* SUPPLIED MATERIAL

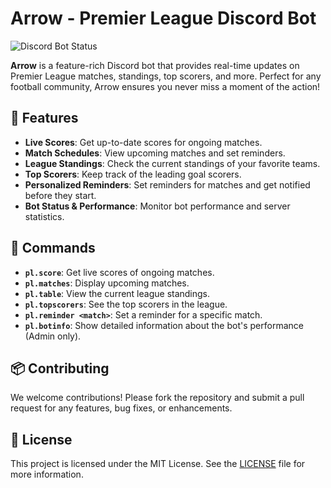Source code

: 

# Arrow - Premier League Discord Bot

![Discord Bot Status](https://img.shields.io/discord/1149347704380608543/online?label=Bot%20Status&style=for-the-badge)

**Arrow** is a feature-rich Discord bot that provides real-time updates on Premier League matches, standings, top scorers, and more. Perfect for any football community, Arrow ensures you never miss a moment of the action!

## 🌟 Features

- **Live Scores**: Get up-to-date scores for ongoing matches.
- **Match Schedules**: View upcoming matches and set reminders.
- **League Standings**: Check the current standings of your favorite teams.
- **Top Scorers**: Keep track of the leading goal scorers.
- **Personalized Reminders**: Set reminders for matches and get notified before they start.
- **Bot Status & Performance**: Monitor bot performance and server statistics.


## 📜 Commands

- **`pl.score`**: Get live scores of ongoing matches.
- **`pl.matches`**: Display upcoming matches.
- **`pl.table`**: View the current league standings.
- **`pl.topscorers`**: See the top scorers in the league.
- **`pl.reminder <match>`**: Set a reminder for a specific match.
- **`pl.botinfo`**: Show detailed information about the bot's performance (Admin only).

## 📦 Contributing

We welcome contributions! Please fork the repository and submit a pull request for any features, bug fixes, or enhancements.

## 📄 License

This project is licensed under the MIT License. See the [LICENSE](LICENSE) file for more information.
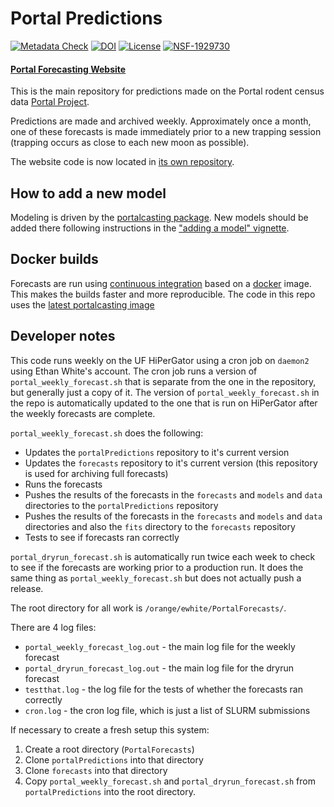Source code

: # Portal Predictions
[![Metadata Check](https://github.com/weecology/portalPredictions/actions/workflows/r.yml/badge.svg)](https://github.com/weecology/portalPredictions/actions/workflows/r.yml)
[![DOI](https://zenodo.org/badge/DOI/10.5281/zenodo.833438.svg)](https://doi.org/10.5281/zenodo.833438)
[![License](http://img.shields.io/badge/license-MIT-blue.svg)](https://raw.githubusercontent.com/weecology/portalPredictions/main/LICENSE)
[![NSF-1929730](https://img.shields.io/badge/NSF-1929730-blue.svg)](https://nsf.gov/awardsearch/showAward?AWD_ID=1929730)

#### [Portal Forecasting Website](https://portal.naturecast.org/)

This is the main repository for predictions made on the Portal rodent census data [Portal Project](http://portal.weecology.org/).

Predictions are made and archived weekly. Approximately once a month, one of these forecasts is made immediately prior to a new trapping session (trapping occurs as close to each new moon as possible).

The website code is now located in [its own repository](https://github.com/weecology/portal-forecast-web).

## How to add a new model

Modeling is driven by the [portalcasting package](https://github.com/weecology/portalcasting). New models should be added there following instructions in the ["adding a model" vignette](https://weecology.github.io/portalcasting/articles/adding_model_and_data.html).

## Docker builds

Forecasts are run using [continuous integration](https://en.wikipedia.org/wiki/Continuous_integration) based on a [docker](https://hub.docker.com/) image. This makes the builds faster and more reproducible. The code in this repo uses the [latest portalcasting image](https://hub.docker.com/repository/docker/weecology/portalcasting)

## Developer notes

This code runs weekly on the UF HiPerGator using a cron job on `daemon2` using Ethan White's account.
The cron job runs a version of `portal_weekly_forecast.sh` that is separate from the one in the repository, but generally just a copy of it.
The version of `portal_weekly_forecast.sh` in the repo is automatically updated to the one that is run on HiPerGator after the weekly forecasts are complete. 

`portal_weekly_forecast.sh` does the following:
* Updates the `portalPredictions` repository to it's current version
* Updates the `forecasts` repository to it's current version (this repository is used for archiving full forecasts)
* Runs the forecasts
* Pushes the results of the forecasts in the `forecasts` and `models` and `data` directories to the `portalPredictions` repository
* Pushes the results of the forecasts in the `forecasts` and `models` and `data` directories and also the `fits` directory to the `forecasts` repository
* Tests to see if forecasts ran correctly

`portal_dryrun_forecast.sh` is automatically run twice each week to check to see if the forecasts are working prior to a production run.
It does the same thing as `portal_weekly_forecast.sh` but does not actually push a release. 

The root directory for all work is `/orange/ewhite/PortalForecasts/`.

There are 4 log files:
* `portal_weekly_forecast_log.out` - the main log file for the weekly forecast
* `portal_dryrun_forecast_log.out` - the main log file for the dryrun forecast
* `testthat.log` - the log file for the tests of whether the forecasts ran correctly
* `cron.log` - the cron log file, which is just a list of SLURM submissions

If necessary to create a fresh setup this system:
1. Create a root directory (`PortalForecasts`)
2. Clone `portalPredictions` into that directory
3. Clone `forecasts` into that directory
4. Copy `portal_weekly_forecast.sh` and `portal_dryrun_forecast.sh` from `portalPredictions` into the root directory.  
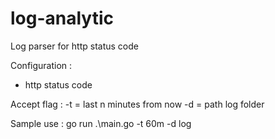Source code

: # log-analytic
Log parser for http status code

Configuration :
- http status code 

Accept flag : 
-t = last n minutes from now
-d = path log folder

Sample use : 
go run .\main.go -t 60m -d log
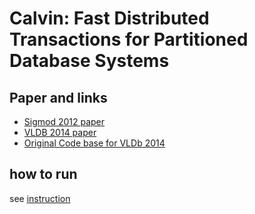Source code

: # Calvin: Fast Distributed Transactions for Partitioned Database Systems

## Paper and links
- [Sigmod 2012 paper](http://cs.yale.edu/homes/thomson/publications/calvin-sigmod12.pdf)
- [VLDB 2014 paper](http://www.vldb.org/pvldb/vol7/p821-ren.pdf)
- [Original Code base for VLDb 2014](https://github.com/yaledb/calvin)

## how to run
see [instruction](INSTRUCTION.md)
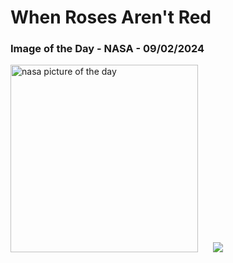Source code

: # When Roses Aren't Red
### Image of the Day - NASA - 09/02/2024
<img src="https://apod.nasa.gov/apod/image/2402/Rosette2024newt533mmcopy1024.png" alt="nasa picture of the day" width="300"/>&nbsp; &nbsp; &nbsp; <img src="https://github-readme-streak-stats.herokuapp.com/?user=tempo-riz&theme=merko" >



  
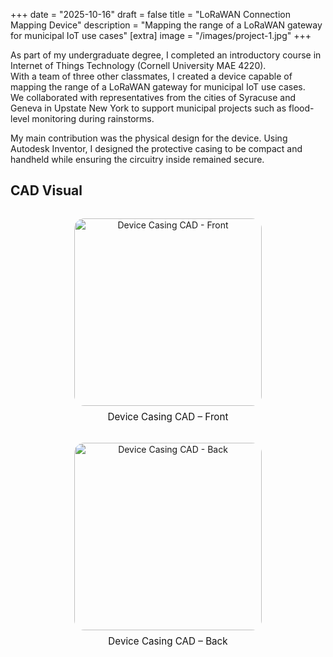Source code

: +++
date = "2025-10-16"
draft = false
title = "LoRaWAN Connection Mapping Device"
description = "Mapping the range of a LoRaWAN gateway for municipal IoT use cases"
[extra]
image = "/images/project-1.jpg"
+++

As part of my undergraduate degree, I completed an introductory course in Internet of Things Technology (Cornell University MAE 4220).  
With a team of three other classmates, I created a device capable of mapping the range of a LoRaWAN gateway for municipal IoT use cases.  
We collaborated with representatives from the cities of Syracuse and Geneva in Upstate New York to support municipal projects such as flood-level monitoring during rainstorms.  

My main contribution was the physical design for the device. Using Autodesk Inventor, I designed the protective casing to be compact and handheld while ensuring the circuitry inside remained secure.


## CAD Visual
<div style="display:flex; justify-content:center; align-items:flex-start; gap:2rem; flex-wrap:wrap; margin:2rem 0;">

  <!-- Front view -->
  <div style="text-align:center;">
    <div style="width:300px; height:300px; overflow:hidden; border-radius:1rem; margin-bottom:0.5rem;">
      <img src="../../images/project-1-CAD-front.png"
           alt="Device Casing CAD - Front"
           style="width:100%; height:100%; object-fit:cover; display:block;">
    </div>
    <p style="font-size:0.95rem; color:#111; margin:0;">Device Casing CAD – Front</p>
  </div>

  <!-- Back view -->
  <div style="text-align:center;">
    <div style="width:300px; height:300px; overflow:hidden; border-radius:1rem; margin-bottom:0.5rem;">
      <img src="../../images/project-1-CAD-back.png"
           alt="Device Casing CAD - Back"
           style="width:100%; height:100%; object-fit:cover; display:block;">
    </div>
    <p style="font-size:0.95rem; color:#111; margin:0;">Device Casing CAD – Back</p>
  </div>

</div>



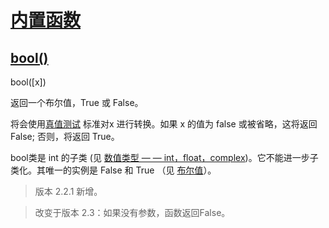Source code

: # [内置函数](https://github.com/Summer-Felix/Develop/blob/master/Python/内置函数.md) #

## [bool()](http://python.usyiyi.cn/translate/python_352/library/functions.html) ##

bool([x])

返回一个布尔值，True 或 False。

将会使用[真值测试](http://python.usyiyi.cn/translate/python_352/library/stdtypes.html#truth) 标准对x 进行转换。如果 x 的值为 false 或被省略，这将返回 False;
否则，将返回 True。

bool类是 int 的子类 (见 [数值类型 — — int，float，complex](http://python.usyiyi.cn/translate/python_352/library/stdtypes.html#typesnumeric))。它不能进一步子类化。其唯一的实例是 False 和 True （见 [布尔值](http://python.usyiyi.cn/translate/python_352/library/stdtypes.html#bltin-boolean-values)）。

> 版本 2.2.1 新增。

> 改变于版本 2.3：如果没有参数，函数返回False。
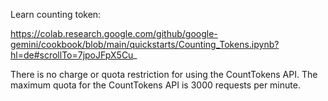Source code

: 

Learn counting token:

https://colab.research.google.com/github/google-gemini/cookbook/blob/main/quickstarts/Counting_Tokens.ipynb?hl=de#scrollTo=7jpoJFpX5Cu_

There is no charge or quota restriction for using the CountTokens API. The maximum quota for the CountTokens API is 3000 requests per minute.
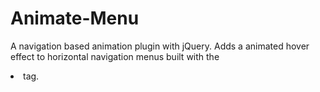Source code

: Animate-Menu
============

A navigation based animation plugin with jQuery. Adds a animated hover effect to horizontal navigation menus built with the <li> tag.
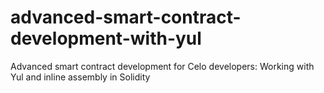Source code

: # advanced-smart-contract-development-with-yul
Advanced smart contract development for Celo developers: Working with Yul and inline assembly in Solidity

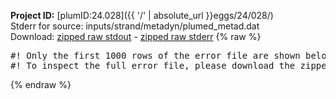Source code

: **Project ID:** [plumID:24.028]({{ '/' | absolute_url }}eggs/24/028/)  
Stderr for source:  inputs/strand/metadyn/plumed_metad.dat   
Download: [zipped raw stdout](plumed_metad.dat.plumed.stdout.txt.zip) - [zipped raw stderr](plumed_metad.dat.plumed.stderr.txt.zip) 
{% raw %}
<pre>
#! Only the first 1000 rows of the error file are shown below
#! To inspect the full error file, please download the zipped raw stderr file above
</pre>
{% endraw %}
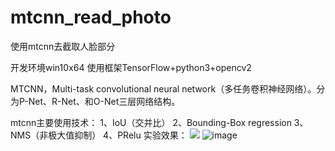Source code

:# mtcnn_read_photo
使用mtcnn去截取人脸部分

开发环境win10x64
使用框架TensorFlow+python3+opencv2

MTCNN，Multi-task convolutional neural network（多任务卷积神经网络）。分为P-Net、R-Net、和O-Net三层网络结构。

mtcnn主要使用技术：
1、IoU（交并比）
2、Bounding-Box regression
3、NMS（非极大值抑制）
4、PRelu
实验效果：
![](https://github.com/omega-Lee/mtcnn_read_photo/raw/master/Face/nana.jpg) 
![image](https://github.com/omega-Lee/mtcnn_read_photo/blob/master/Face/nana.jpg)

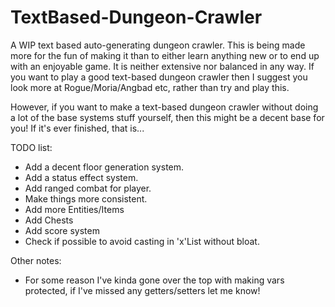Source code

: # TextBased-Dungeon-Crawler
A WIP text based auto-generating dungeon crawler.
This is being made more for the fun of making it than to either learn anything new or to end up with an enjoyable game. It is neither extensive nor balanced in any way.
If you want to play a good text-based dungeon crawler then I suggest you look more at Rogue/Moria/Angbad etc, rather than try and play this.

However, if you want to make a text-based dungeon crawler without doing a lot of the base systems stuff yourself, then this might be a decent base for you!
If it's ever finished, that is...

TODO list:
- Add a decent floor generation system.
- Add a status effect system.
- Add ranged combat for player.
- Make things more consistent.
- Add more Entities/Items
- Add Chests
- Add score system
- Check if possible to avoid casting in 'x'List without bloat.

Other notes:
- For some reason I've kinda gone over the top with making vars protected, if I've missed any getters/setters let me know!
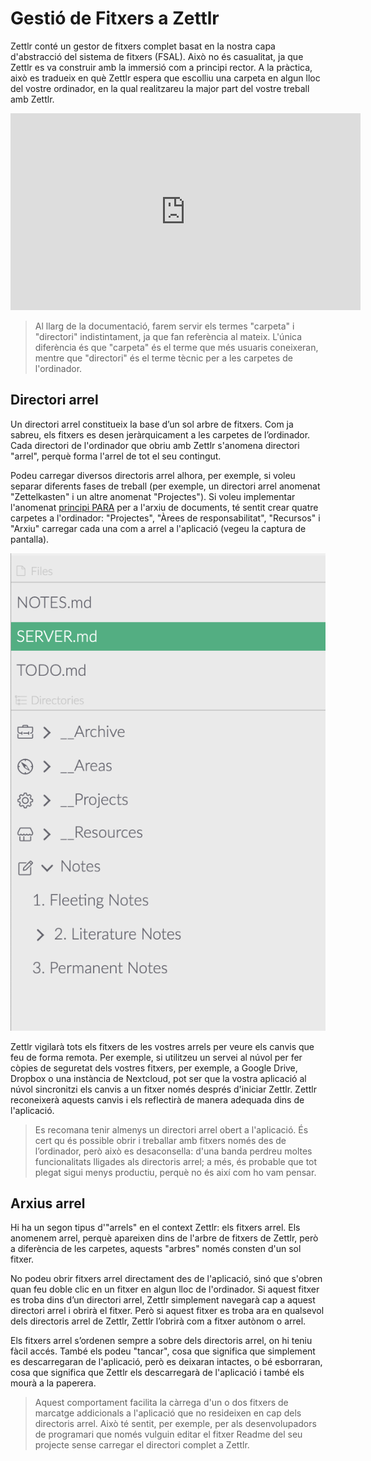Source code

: # Gestió de Fitxers a Zettlr

Zettlr conté un gestor de fitxers complet basat en la nostra capa d'abstracció del sistema de fitxers (FSAL). Això no és casualitat, ja que Zettlr es va construir amb la immersió com a principi rector. A la pràctica, això es tradueix en què Zettlr espera que escolliu una carpeta en algun lloc del vostre ordinador, en la qual realitzareu la major part del vostre treball amb Zettlr.

<iframe width = "560" height = "315" src = "https://www.youtube-nocookie.com/embed/2YX5n8-XVbU" frameborder = "0" allow = "acceleròmetre; reproducció automàtica; suport xifrat; giroscopi ; picture-in-picture "allowfullscreen> </iframe>

> Al llarg de la documentació, farem servir els termes "carpeta" i "directori" indistintament, ja que fan referència al mateix. L'única diferència és que "carpeta" és el terme que més usuaris coneixeran, mentre que "directori" és el terme tècnic per a les carpetes de l'ordinador.

## Directori arrel

Un directori arrel constitueix la base d’un sol arbre de fitxers. Com ja sabreu, els fitxers es desen jeràrquicament a les carpetes de l’ordinador. Cada directori de l'ordinador que obriu amb Zettlr s'anomena directori "arrel", perquè forma l'arrel de tot el seu contingut.

Podeu carregar diversos directoris arrel alhora, per exemple, si voleu separar diferents fases de treball (per exemple, un directori arrel anomenat "Zettelkasten" i un altre anomenat "Projectes"). Si voleu implementar l'anomenat [principi PARA](https://fortelabs.co/blog/para/) per a l'arxiu de documents, té sentit crear quatre carpetes a l'ordinador: "Projectes", "Àrees de responsabilitat", "Recursos" i  "Arxiu" carregar cada una com a arrel a l'aplicació (vegeu la captura de pantalla).

![Una captura de pantalla d'una aplicació amb diversos directoris i fitxers arrel, amb l'últim directori obert](../img/file_tree_roots.png)

Zettlr vigilarà tots els fitxers de les vostres arrels per veure els canvis que feu de forma remota. Per exemple, si utilitzeu un servei al núvol per fer còpies de seguretat dels vostres fitxers, per exemple, a Google Drive, Dropbox o una instància de Nextcloud, pot ser que la vostra aplicació al núvol sincronitzi els canvis a un fitxer només després d'iniciar Zettlr. Zettlr reconeixerà aquests canvis i els reflectirà de manera adequada dins de l'aplicació.

> Es recomana tenir almenys un directori arrel obert a l'aplicació. És cert qu és possible obrir i treballar amb fitxers només des de l’ordinador, però això es desaconsella: d'una banda perdreu moltes funcionalitats lligades als directoris arrel; a més, és probable que tot plegat sigui menys productiu, perquè no és així com ho vam pensar.

## Arxius arrel

Hi ha un segon tipus d'"arrels" en el context Zettlr: els fitxers arrel. Els anomenem arrel, perquè apareixen dins de l'arbre de fitxers de Zettlr, però a diferència de les carpetes, aquests "arbres" només consten d'un sol fitxer.

No podeu obrir fitxers arrel directament des de l'aplicació, sinó que s'obren quan feu doble clic en un fitxer en algun lloc de l'ordinador. Si aquest fitxer es troba dins d’un directori arrel, Zettlr simplement navegarà cap a aquest directori arrel i obrirà el fitxer. Però si aquest fitxer es troba ara en qualsevol dels directoris arrel de Zettlr, Zettlr l’obrirà com a fitxer autònom o arrel.

Els fitxers arrel s’ordenen sempre a sobre dels directoris arrel, on hi teniu fàcil accés. També els podeu "tancar", cosa que significa que simplement es descarregaran de l'aplicació, però es deixaran intactes, o bé esborraran, cosa que significa que Zettlr els descarregarà de l'aplicació i també els mourà a la paperera.

> Aquest comportament facilita la càrrega d'un o dos fitxers de marcatge addicionals a l'aplicació que no resideixen en cap dels directoris arrel. Això té sentit, per exemple, per als desenvolupadors de programari que només vulguin editar el fitxer Readme del seu projecte sense carregar el directori complet a Zettlr.
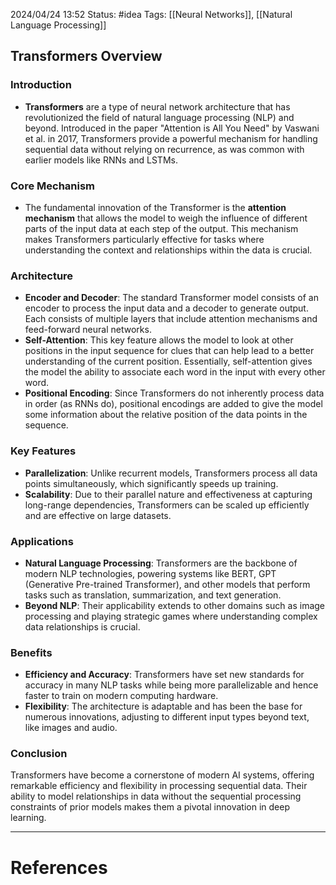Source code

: 2024/04/24 13:52
Status: #idea
Tags: [[Neural Networks]], [[Natural Language Processing]]

## Transformers Overview

### Introduction
- **Transformers** are a type of neural network architecture that has revolutionized the field of natural language processing (NLP) and beyond. Introduced in the paper "Attention is All You Need" by Vaswani et al. in 2017, Transformers provide a powerful mechanism for handling sequential data without relying on recurrence, as was common with earlier models like RNNs and LSTMs.

### Core Mechanism
- The fundamental innovation of the Transformer is the **attention mechanism** that allows the model to weigh the influence of different parts of the input data at each step of the output. This mechanism makes Transformers particularly effective for tasks where understanding the context and relationships within the data is crucial.

### Architecture
- **Encoder and Decoder**: The standard Transformer model consists of an encoder to process the input data and a decoder to generate output. Each consists of multiple layers that include attention mechanisms and feed-forward neural networks.
- **Self-Attention**: This key feature allows the model to look at other positions in the input sequence for clues that can help lead to a better understanding of the current position. Essentially, self-attention gives the model the ability to associate each word in the input with every other word.
- **Positional Encoding**: Since Transformers do not inherently process data in order (as RNNs do), positional encodings are added to give the model some information about the relative position of the data points in the sequence.

### Key Features
- **Parallelization**: Unlike recurrent models, Transformers process all data points simultaneously, which significantly speeds up training.
- **Scalability**: Due to their parallel nature and effectiveness at capturing long-range dependencies, Transformers can be scaled up efficiently and are effective on large datasets.

### Applications
- **Natural Language Processing**: Transformers are the backbone of modern NLP technologies, powering systems like BERT, GPT (Generative Pre-trained Transformer), and other models that perform tasks such as translation, summarization, and text generation.
- **Beyond NLP**: Their applicability extends to other domains such as image processing and playing strategic games where understanding complex data relationships is crucial.

### Benefits
- **Efficiency and Accuracy**: Transformers have set new standards for accuracy in many NLP tasks while being more parallelizable and hence faster to train on modern computing hardware.
- **Flexibility**: The architecture is adaptable and has been the base for numerous innovations, adjusting to different input types beyond text, like images and audio.

### Conclusion
Transformers have become a cornerstone of modern AI systems, offering remarkable efficiency and flexibility in processing sequential data. Their ability to model relationships in data without the sequential processing constraints of prior models makes them a pivotal innovation in deep learning.







---
# References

* EXERCISE INSTRUCTIONS
For the material above, give again only the lines starting at the line that contains "- Add a decent floor generation system." and ending at the line that contains "reproducció automàtica; suport". Pictures do not belong in the copy.

* REPLY TO THE EXERCISE
- Add a decent floor generation system.
- Add a status effect system.
- Add ranged combat for player.
- Make things more consistent.
- Add more Entities/Items
- Add Chests
- Add score system
- Check if possible to avoid casting in 'x'List without bloat.

Other notes:
- For some reason I've kinda gone over the top with making vars protected, if I've missed any getters/setters let me know!
Source code

: # Gestió de Fitxers a Zettlr

Zettlr conté un gestor de fitxers complet basat en la nostra capa d'abstracció del sistema de fitxers (FSAL). Això no és casualitat, ja que Zettlr es va construir amb la immersió com a principi rector. A la pràctica, això es tradueix en què Zettlr espera que escolliu una carpeta en algun lloc del vostre ordinador, en la qual realitzareu la major part del vostre treball amb Zettlr.

<iframe width = "560" height = "315" src = "https://www.youtube-nocookie.com/embed/2YX5n8-XVbU" frameborder = "0" allow = "acceleròmetre; reproducció automàtica; suport xifrat; giroscopi ; picture-in-picture "allowfullscreen> </iframe>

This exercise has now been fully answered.